Raised-field agricultural systems in the Neotropics: Past, present and heir implications for sustainable agriculture
The need to reconcile food production, ecosystem services and biodiversity conservation has spurred the search for more sustainable ways of farming. Archaeology offers examples of prehistoric pathways to agricultural intensification that could be rich sources of inspiration for applying ecological engineering in agriculture today. In this presentation, I will briefly summarise the nature of pre-Columbian raised field agriculture. In particular, I will report a 2,150 yr old paleoecological record from a French Guianan coastal savanna that forces reconsideration of how pre-Columbian savanna peoples practiced raised-field agriculture and how the Columbian Encounter impacted these societies and environments. The study shows that pre-Columbian raised-field farmers limited burning to improve agricultural production, contrasting with extensive use of fire in pre-Columbian tropical forest and Central American savanna environments, as well as in present-day savannas. The charcoal record indicates that extensive fires in the seasonally flooded savannas of French Guiana are a post-Columbian phenomenon, postdating the collapse of indigenous populations. The discovery that pre-Columbian farmers practiced fire-free savanna management calls into question the widely held assumption that pre-Columbian Amazonian farmers pervasively used fire to manage and alter ecosystems. More importantly, I will discuss how this land use management offers fresh perspectives on an emerging alternative approach to savanna land use and conservation that can help reduce carbon emissions.

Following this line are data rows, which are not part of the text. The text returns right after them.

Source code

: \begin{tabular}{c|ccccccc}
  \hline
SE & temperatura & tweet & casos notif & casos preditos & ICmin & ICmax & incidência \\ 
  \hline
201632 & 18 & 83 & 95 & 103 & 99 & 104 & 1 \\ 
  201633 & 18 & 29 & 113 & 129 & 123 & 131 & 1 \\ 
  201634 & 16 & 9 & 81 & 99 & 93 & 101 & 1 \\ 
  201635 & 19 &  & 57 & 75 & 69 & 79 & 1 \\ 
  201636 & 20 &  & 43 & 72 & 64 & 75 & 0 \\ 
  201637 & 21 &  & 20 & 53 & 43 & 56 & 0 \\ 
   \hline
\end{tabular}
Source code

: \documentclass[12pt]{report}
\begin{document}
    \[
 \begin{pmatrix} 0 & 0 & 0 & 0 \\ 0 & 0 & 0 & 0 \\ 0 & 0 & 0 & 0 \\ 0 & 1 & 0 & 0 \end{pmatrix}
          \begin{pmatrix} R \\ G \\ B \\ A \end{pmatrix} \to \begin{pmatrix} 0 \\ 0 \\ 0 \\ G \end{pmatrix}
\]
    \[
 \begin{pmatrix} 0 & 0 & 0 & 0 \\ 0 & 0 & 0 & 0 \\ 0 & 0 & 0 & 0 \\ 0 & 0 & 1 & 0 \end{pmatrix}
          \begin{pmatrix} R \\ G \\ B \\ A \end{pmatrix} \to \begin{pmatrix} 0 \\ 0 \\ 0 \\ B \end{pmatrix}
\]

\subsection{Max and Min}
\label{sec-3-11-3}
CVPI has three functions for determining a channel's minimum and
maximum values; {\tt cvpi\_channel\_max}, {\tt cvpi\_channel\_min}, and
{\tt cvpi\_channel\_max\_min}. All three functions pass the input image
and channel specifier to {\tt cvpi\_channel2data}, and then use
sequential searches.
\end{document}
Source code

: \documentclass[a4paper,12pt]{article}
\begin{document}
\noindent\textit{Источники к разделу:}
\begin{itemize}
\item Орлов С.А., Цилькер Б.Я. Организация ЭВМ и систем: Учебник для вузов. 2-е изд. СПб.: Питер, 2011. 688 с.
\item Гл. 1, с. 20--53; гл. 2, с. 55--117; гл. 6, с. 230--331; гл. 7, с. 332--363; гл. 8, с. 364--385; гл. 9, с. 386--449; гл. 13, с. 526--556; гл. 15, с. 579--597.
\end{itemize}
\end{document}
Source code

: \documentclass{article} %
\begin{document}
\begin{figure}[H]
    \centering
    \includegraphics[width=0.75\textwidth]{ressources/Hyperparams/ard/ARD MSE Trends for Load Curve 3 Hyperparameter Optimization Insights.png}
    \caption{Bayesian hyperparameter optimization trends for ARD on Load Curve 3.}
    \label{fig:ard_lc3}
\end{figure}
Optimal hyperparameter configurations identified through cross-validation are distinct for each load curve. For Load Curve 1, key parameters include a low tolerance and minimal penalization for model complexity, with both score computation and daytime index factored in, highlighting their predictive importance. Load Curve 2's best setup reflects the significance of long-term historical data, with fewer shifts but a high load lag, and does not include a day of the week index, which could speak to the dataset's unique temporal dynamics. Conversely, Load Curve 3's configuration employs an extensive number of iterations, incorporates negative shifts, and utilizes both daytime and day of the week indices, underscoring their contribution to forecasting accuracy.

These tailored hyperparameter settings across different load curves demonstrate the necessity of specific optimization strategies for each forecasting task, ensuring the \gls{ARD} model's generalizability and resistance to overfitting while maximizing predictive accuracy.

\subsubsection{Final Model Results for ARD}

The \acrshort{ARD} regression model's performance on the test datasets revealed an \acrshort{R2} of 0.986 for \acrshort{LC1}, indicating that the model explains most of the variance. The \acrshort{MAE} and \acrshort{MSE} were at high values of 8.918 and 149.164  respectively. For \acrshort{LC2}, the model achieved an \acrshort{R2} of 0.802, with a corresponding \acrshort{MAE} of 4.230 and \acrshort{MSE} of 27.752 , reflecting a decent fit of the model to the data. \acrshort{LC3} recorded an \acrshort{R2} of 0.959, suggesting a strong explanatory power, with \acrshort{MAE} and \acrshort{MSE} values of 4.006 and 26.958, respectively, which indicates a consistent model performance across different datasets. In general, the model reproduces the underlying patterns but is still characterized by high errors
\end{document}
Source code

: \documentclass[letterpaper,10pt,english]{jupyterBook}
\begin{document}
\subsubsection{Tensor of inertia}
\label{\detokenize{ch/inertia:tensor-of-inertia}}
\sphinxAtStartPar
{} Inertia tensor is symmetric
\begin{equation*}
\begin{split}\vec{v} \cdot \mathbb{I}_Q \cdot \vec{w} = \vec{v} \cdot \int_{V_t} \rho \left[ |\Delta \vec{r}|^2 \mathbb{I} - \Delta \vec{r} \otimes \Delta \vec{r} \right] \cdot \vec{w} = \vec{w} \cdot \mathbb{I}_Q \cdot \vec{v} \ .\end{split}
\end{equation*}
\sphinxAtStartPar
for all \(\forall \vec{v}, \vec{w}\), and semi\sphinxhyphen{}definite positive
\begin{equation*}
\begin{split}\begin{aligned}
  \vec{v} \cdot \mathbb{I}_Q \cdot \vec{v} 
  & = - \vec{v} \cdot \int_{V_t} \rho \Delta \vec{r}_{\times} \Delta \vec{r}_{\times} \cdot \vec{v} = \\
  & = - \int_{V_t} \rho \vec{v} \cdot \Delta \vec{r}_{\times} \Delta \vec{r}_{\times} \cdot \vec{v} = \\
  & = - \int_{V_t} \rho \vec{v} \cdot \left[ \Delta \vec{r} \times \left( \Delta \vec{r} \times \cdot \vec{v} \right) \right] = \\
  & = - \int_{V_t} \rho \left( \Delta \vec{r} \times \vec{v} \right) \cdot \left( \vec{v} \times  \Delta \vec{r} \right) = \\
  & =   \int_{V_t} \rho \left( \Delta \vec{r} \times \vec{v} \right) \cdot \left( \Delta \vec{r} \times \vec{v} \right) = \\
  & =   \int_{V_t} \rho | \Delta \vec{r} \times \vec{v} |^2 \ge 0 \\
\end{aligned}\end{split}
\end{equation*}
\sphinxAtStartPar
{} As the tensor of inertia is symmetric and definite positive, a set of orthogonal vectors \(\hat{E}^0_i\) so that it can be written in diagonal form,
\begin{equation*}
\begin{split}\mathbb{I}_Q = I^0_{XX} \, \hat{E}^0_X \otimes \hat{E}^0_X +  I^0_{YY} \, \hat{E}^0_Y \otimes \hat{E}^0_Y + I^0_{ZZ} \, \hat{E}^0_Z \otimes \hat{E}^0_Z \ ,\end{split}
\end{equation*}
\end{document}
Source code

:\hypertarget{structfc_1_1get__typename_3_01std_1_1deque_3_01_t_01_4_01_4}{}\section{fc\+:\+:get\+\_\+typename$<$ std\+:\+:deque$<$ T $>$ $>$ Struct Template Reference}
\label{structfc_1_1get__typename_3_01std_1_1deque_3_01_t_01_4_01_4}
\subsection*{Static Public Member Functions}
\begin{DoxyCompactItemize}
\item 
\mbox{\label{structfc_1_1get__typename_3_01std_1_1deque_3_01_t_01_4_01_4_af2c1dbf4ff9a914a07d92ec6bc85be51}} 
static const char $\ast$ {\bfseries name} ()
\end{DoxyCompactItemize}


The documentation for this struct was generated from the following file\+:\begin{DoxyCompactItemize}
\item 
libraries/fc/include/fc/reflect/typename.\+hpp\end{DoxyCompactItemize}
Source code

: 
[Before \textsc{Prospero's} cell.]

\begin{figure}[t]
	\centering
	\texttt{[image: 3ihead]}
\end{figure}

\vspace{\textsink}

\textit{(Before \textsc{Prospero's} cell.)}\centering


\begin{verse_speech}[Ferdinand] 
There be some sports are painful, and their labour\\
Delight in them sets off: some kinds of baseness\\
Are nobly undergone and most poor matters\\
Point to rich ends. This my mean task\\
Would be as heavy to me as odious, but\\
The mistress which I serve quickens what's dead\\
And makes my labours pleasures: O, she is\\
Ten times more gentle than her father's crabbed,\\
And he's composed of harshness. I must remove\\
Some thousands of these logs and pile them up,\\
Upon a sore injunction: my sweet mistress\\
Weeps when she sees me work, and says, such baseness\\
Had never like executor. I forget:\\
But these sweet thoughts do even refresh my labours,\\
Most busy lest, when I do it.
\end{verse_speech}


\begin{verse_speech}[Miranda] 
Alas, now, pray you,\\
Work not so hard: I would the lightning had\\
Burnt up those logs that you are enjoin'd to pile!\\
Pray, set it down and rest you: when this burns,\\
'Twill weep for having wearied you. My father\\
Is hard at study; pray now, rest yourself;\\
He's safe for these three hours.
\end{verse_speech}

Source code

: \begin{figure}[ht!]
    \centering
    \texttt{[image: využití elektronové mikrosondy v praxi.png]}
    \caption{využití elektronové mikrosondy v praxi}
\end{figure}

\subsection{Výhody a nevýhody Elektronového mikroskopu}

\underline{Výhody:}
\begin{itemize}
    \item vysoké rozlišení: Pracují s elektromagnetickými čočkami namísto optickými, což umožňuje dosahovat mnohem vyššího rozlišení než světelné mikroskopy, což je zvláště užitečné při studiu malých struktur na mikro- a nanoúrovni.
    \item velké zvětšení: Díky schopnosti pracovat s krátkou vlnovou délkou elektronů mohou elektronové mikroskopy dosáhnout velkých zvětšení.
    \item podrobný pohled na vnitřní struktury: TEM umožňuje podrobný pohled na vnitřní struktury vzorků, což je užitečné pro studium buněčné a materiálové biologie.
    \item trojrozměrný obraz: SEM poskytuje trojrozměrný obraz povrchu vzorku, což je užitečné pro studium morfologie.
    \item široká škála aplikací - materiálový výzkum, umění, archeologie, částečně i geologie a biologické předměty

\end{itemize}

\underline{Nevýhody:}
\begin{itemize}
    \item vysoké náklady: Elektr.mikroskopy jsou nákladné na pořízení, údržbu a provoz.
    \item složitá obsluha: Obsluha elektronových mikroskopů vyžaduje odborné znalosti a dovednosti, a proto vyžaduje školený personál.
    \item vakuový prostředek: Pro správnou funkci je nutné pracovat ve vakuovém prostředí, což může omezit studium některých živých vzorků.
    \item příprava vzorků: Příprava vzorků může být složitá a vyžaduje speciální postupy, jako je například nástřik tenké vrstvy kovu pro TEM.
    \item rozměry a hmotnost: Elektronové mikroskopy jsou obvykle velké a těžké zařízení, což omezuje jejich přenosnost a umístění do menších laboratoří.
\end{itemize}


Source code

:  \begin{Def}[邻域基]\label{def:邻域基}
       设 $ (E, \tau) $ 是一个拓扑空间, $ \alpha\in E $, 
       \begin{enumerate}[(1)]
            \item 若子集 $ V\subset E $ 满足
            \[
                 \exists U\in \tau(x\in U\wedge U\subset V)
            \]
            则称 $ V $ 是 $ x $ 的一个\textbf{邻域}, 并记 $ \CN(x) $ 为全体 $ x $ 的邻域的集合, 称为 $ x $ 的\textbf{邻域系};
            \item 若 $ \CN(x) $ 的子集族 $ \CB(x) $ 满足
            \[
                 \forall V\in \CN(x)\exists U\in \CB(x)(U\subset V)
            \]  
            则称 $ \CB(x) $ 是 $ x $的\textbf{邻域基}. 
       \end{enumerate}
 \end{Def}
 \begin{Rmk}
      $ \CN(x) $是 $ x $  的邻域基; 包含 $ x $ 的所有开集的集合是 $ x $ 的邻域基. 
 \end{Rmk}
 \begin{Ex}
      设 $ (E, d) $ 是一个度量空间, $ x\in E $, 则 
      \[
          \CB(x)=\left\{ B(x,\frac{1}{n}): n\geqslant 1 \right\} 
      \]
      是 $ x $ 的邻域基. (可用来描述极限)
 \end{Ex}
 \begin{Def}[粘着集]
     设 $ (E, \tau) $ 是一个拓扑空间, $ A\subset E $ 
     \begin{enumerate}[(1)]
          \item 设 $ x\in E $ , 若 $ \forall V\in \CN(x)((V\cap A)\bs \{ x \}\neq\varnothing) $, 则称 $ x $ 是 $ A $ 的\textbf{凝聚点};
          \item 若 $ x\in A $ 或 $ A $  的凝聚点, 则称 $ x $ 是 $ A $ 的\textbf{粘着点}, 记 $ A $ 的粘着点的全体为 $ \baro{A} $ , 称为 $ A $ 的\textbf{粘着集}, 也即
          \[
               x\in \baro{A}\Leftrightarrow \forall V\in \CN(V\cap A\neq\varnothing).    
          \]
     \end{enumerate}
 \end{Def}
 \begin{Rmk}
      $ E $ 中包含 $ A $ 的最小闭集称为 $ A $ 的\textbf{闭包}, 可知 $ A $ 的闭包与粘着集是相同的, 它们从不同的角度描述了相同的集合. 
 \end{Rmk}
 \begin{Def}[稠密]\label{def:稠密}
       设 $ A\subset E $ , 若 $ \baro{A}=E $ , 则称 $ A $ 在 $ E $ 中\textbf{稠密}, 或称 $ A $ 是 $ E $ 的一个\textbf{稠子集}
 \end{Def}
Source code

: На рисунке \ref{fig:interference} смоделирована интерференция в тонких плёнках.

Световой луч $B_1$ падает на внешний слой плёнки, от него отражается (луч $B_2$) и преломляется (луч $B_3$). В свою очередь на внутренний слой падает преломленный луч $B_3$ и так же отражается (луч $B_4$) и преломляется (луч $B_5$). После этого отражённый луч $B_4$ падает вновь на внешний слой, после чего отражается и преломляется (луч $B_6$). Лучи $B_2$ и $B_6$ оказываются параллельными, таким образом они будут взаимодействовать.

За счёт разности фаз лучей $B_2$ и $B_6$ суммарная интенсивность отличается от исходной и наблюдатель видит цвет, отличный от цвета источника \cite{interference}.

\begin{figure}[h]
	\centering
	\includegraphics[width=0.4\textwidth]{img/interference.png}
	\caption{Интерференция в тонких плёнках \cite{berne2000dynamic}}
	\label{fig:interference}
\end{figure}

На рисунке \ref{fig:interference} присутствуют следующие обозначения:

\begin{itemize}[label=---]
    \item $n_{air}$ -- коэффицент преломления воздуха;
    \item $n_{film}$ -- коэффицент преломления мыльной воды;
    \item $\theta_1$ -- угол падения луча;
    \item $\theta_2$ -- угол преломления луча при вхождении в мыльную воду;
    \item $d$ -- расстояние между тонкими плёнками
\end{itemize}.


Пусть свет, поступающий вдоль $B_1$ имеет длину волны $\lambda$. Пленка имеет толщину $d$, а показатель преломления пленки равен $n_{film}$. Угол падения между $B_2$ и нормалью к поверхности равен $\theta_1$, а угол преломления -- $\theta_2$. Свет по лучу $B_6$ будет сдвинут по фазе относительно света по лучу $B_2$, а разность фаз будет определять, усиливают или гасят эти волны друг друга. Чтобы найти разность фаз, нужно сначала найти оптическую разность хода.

We examine one set of techniques, pre-Columbian raised-field agriculture in wetlands of Mesoamerica and South America. We point to gaps in knowledge at three levels. First, raised-field agriculture was conducted in a wide range of soils and climates. How different systems functioned was likely to have been correspondingly diverse, but this variation is under-appreciated. At the scale of single farms, nutrient dynamics in raised-field systems likely included complexities quite unusual in 'modern' agriculture, owing to the mixture of aerobic and waterlogged compartments, but data are scarce. Second, at the landscape level there is disagreement about whether fallow periods were necessary, and their eventual roles are poorly understood. Current evidence suggests that self-organizing processes in fallows may have increased the sustainability of some raised-field farming systems in unusual ways. Third, the labor-intensive nature of raised-field farming is held to limit its pertinence to today's global problems, but its real labor costs are unknown. Furthermore, achieving sustainable intensive agriculture will require compensating farmers for ecosystem services they provide. Under a socioeconomic regime that does this, raised-field agriculture could have considerable practical application.